[PATCH 1/5] brd: fix oops if write concurrent with discard

Yu Kuai posted 5 patches 3 weeks, 4 days ago
There is a newer version of this series
[PATCH 1/5] brd: fix oops if write concurrent with discard
Posted by Yu Kuai 3 weeks, 4 days ago
From: Yu Kuai <yukuai3@huawei.com>

User can issue write and discard concurrently, causing following BUG_ON:
cpu0:
brd_submit_bio
 brd_do_bve
  copy_to_brd_setup
   brd_insert_page
    xa_lock
    __xa_insert
    xa_unlock
				cpu1
				brd_submit_bio
				 brd_do_discard
				  xa_lock
				  page = __xa_erase
				  __free_page
				  xa_unlock
  copy_to_brd
   brd_lookup_page
    page = xa_load
    BUG_ON(!page)

Fix this problem by skipping the write, and user will get zero data
later if the page is not here.

Also fix following checkpatch warnings:
WARNING: Deprecated use of 'kmap_atomic', prefer 'kmap_local_page' instead
WARNING: Deprecated use of 'kunmap_atomic', prefer 'kunmap_local' instead

Fixes: 9ead7efc6f3f ("brd: implement discard support")
Signed-off-by: Yu Kuai <yukuai3@huawei.com>
---
 drivers/block/brd.c | 32 ++++++++++++++++----------------
 1 file changed, 16 insertions(+), 16 deletions(-)
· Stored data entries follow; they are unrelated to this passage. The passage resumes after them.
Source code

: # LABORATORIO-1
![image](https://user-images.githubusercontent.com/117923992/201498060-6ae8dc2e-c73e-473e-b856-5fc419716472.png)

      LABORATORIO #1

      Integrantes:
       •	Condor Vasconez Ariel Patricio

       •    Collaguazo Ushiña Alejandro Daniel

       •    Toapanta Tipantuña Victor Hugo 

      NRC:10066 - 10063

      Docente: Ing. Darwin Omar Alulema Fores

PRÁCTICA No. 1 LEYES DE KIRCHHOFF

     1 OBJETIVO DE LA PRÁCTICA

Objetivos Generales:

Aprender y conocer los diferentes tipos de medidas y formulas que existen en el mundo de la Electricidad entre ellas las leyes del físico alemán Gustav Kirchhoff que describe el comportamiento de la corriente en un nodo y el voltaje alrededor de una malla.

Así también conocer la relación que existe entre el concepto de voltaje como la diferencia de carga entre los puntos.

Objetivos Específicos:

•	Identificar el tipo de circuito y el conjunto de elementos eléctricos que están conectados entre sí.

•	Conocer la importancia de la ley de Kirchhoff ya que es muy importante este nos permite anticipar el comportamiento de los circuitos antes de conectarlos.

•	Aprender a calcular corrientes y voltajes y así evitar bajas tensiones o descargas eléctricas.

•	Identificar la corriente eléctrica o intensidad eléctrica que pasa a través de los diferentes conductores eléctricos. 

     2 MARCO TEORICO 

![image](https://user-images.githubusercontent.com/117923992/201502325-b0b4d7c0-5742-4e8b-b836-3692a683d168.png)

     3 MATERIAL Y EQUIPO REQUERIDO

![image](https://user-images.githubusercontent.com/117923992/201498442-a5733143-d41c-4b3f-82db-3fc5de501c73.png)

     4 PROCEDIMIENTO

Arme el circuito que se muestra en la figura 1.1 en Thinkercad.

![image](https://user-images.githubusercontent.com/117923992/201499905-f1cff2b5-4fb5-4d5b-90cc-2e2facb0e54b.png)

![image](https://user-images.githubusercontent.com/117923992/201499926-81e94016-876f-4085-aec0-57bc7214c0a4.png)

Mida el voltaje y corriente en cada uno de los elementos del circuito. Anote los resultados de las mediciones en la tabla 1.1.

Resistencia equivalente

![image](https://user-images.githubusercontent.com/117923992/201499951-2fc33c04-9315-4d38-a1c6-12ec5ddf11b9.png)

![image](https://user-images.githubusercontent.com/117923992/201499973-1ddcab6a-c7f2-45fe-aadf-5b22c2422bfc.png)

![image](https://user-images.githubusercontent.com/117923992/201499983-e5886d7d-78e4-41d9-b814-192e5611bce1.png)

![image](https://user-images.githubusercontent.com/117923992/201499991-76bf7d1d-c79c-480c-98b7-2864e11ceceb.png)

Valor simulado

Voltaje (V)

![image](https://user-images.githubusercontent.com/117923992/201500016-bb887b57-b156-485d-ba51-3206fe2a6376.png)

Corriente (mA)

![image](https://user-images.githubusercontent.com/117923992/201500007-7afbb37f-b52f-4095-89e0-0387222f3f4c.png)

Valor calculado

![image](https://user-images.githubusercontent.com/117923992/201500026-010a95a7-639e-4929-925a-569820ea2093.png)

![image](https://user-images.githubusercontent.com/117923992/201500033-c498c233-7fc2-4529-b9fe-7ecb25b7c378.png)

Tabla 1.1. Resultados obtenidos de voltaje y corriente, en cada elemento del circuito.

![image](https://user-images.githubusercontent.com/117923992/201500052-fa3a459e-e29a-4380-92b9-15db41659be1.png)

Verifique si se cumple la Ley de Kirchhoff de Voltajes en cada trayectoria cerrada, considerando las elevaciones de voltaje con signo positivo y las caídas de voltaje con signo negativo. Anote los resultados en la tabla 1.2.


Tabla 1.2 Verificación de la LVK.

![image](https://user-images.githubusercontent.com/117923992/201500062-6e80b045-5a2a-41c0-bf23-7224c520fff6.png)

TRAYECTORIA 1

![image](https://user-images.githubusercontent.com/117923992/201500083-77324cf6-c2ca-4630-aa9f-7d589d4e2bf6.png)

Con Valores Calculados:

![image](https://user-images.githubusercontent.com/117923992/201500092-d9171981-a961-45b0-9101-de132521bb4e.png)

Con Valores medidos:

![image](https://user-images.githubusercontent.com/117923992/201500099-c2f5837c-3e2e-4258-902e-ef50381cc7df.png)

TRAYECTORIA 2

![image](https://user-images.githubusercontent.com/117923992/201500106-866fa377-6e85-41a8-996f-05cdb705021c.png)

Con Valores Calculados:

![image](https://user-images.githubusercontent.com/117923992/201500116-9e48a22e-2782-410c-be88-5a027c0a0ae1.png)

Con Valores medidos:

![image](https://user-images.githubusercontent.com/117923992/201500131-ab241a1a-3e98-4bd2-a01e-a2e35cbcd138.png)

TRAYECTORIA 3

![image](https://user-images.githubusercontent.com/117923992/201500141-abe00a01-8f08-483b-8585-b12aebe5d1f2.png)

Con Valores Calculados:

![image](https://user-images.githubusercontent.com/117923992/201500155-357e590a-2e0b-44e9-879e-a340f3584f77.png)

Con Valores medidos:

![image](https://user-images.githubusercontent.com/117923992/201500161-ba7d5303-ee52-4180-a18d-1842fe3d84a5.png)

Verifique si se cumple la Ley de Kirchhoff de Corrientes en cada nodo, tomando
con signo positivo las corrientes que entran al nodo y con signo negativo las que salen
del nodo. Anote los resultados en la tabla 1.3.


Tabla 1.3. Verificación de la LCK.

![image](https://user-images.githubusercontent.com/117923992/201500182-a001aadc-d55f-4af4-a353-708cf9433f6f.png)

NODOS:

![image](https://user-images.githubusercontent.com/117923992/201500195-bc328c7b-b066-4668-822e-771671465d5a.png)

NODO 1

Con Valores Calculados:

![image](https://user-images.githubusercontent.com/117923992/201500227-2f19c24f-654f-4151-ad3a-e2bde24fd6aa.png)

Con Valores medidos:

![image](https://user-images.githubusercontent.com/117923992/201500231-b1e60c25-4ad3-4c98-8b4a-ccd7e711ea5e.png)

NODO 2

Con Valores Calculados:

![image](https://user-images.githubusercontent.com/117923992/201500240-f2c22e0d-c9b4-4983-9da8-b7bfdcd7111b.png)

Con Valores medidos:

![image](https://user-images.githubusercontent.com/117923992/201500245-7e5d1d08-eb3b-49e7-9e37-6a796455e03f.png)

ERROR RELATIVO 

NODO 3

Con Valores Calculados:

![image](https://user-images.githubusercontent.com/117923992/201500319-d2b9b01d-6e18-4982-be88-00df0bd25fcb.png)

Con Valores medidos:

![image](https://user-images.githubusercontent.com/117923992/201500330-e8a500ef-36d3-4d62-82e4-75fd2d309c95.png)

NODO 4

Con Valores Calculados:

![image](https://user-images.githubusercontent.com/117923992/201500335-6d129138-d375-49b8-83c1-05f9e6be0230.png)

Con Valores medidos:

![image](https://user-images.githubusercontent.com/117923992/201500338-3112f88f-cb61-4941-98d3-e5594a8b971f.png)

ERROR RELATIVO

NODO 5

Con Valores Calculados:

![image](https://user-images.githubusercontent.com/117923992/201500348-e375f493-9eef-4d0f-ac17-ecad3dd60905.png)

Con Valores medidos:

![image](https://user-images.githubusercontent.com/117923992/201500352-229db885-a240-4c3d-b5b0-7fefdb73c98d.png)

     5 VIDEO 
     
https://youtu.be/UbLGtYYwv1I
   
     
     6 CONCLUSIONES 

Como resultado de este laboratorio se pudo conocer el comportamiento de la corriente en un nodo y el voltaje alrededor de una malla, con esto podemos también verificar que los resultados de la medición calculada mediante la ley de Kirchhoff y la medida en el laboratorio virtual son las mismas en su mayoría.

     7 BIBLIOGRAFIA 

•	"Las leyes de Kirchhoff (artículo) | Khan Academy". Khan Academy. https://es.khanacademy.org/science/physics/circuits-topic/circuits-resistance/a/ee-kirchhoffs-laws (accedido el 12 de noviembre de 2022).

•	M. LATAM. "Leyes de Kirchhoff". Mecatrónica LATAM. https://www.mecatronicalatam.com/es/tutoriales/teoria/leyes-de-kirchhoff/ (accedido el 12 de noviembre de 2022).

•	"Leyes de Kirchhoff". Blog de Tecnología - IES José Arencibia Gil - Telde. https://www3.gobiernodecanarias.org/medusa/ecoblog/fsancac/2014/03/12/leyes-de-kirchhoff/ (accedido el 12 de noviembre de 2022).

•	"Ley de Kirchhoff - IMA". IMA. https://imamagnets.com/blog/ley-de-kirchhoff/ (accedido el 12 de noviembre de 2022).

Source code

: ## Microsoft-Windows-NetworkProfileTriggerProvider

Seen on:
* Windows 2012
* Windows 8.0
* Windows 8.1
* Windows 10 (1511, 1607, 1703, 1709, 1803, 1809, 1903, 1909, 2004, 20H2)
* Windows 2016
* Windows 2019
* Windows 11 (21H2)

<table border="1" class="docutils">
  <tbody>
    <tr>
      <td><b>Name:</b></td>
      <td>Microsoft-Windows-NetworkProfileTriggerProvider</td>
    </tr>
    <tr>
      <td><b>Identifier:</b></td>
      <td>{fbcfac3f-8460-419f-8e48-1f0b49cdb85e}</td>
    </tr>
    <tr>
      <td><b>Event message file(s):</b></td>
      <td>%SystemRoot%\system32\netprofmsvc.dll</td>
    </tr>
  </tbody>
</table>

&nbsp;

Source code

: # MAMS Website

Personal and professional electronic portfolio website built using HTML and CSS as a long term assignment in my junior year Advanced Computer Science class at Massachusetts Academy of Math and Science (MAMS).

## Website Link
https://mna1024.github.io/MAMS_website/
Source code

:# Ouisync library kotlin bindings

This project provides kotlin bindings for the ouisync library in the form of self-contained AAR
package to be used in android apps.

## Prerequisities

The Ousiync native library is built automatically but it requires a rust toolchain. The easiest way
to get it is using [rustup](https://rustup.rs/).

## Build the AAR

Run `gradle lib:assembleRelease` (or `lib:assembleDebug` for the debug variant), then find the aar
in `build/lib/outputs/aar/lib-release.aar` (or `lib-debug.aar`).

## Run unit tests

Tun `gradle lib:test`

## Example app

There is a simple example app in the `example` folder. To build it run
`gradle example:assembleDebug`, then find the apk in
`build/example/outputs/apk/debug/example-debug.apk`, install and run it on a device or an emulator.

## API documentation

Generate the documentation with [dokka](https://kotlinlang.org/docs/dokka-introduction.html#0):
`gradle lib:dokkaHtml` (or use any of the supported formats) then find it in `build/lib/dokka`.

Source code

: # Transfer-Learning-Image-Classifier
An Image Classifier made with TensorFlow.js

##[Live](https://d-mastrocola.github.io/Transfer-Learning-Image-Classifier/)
diff --git a/drivers/block/brd.c b/drivers/block/brd.c
index 292f127cae0a..a6e4f005cb76 100644
--- a/drivers/block/brd.c
+++ b/drivers/block/brd.c
@@ -133,22 +133,22 @@ static void copy_to_brd(struct brd_device *brd, const void *src,
 
 	copy = min_t(size_t, n, PAGE_SIZE - offset);
 	page = brd_lookup_page(brd, sector);
-	BUG_ON(!page);
-
-	dst = kmap_atomic(page);
-	memcpy(dst + offset, src, copy);
-	kunmap_atomic(dst);
+	if (page) {
+		dst = kmap_local_page(page);
+		memcpy(dst + offset, src, copy);
+		kunmap_local(dst);
+	}
 
 	if (copy < n) {
 		src += copy;
 		sector += copy >> SECTOR_SHIFT;
 		copy = n - copy;
 		page = brd_lookup_page(brd, sector);
-		BUG_ON(!page);
-
-		dst = kmap_atomic(page);
-		memcpy(dst, src, copy);
-		kunmap_atomic(dst);
+		if (page) {
+			dst = kmap_local_page(page);
+			memcpy(dst, src, copy);
+			kunmap_local(dst);
+		}
 	}
 }
 
@@ -166,9 +166,9 @@ static void copy_from_brd(void *dst, struct brd_device *brd,
 	copy = min_t(size_t, n, PAGE_SIZE - offset);
 	page = brd_lookup_page(brd, sector);
 	if (page) {
-		src = kmap_atomic(page);
+		src = kmap_local_page(page);
 		memcpy(dst, src + offset, copy);
-		kunmap_atomic(src);
+		kunmap_local(src);
 	} else
 		memset(dst, 0, copy);
 
@@ -178,9 +178,9 @@ static void copy_from_brd(void *dst, struct brd_device *brd,
 		copy = n - copy;
 		page = brd_lookup_page(brd, sector);
 		if (page) {
-			src = kmap_atomic(page);
+			src = kmap_local_page(page);
 			memcpy(dst, src, copy);
-			kunmap_atomic(src);
+			kunmap_local(src);
 		} else
 			memset(dst, 0, copy);
 	}
@@ -208,7 +208,7 @@ static int brd_do_bvec(struct brd_device *brd, struct page *page,
 			goto out;
 	}
 
-	mem = kmap_atomic(page);
+	mem = kmap_local_page(page);
 	if (!op_is_write(opf)) {
 		copy_from_brd(mem + off, brd, sector, len);
 		flush_dcache_page(page);
@@ -216,7 +216,7 @@ static int brd_do_bvec(struct brd_device *brd, struct page *page,
 		flush_dcache_page(page);
 		copy_to_brd(brd, mem + off, sector, len);
 	}
-	kunmap_atomic(mem);
+	kunmap_local(mem);
 
 out:
 	return err;
-- 
2.39.2
Re: [PATCH 1/5] brd: fix oops if write concurrent with discard
Posted by Christoph Hellwig 3 weeks, 2 days ago
On Fri, Apr 18, 2025 at 05:38:22PM +0800, Yu Kuai wrote:
>  	copy = min_t(size_t, n, PAGE_SIZE - offset);
>  	page = brd_lookup_page(brd, sector);
> -	BUG_ON(!page);
> -
> -	dst = kmap_atomic(page);
> -	memcpy(dst + offset, src, copy);
> -	kunmap_atomic(dst);
> +	if (page) {
> +		dst = kmap_local_page(page);
> +		memcpy(dst + offset, src, copy);
> +		kunmap_local(dst);
> +	}

I don't see how this can fix any race, it just narrows down the
race window.  To fix the race for real, copy_to_brd_setup needs
to return a page and keep a reference to it for the caller.  The
caller then only needs to operate on a single page.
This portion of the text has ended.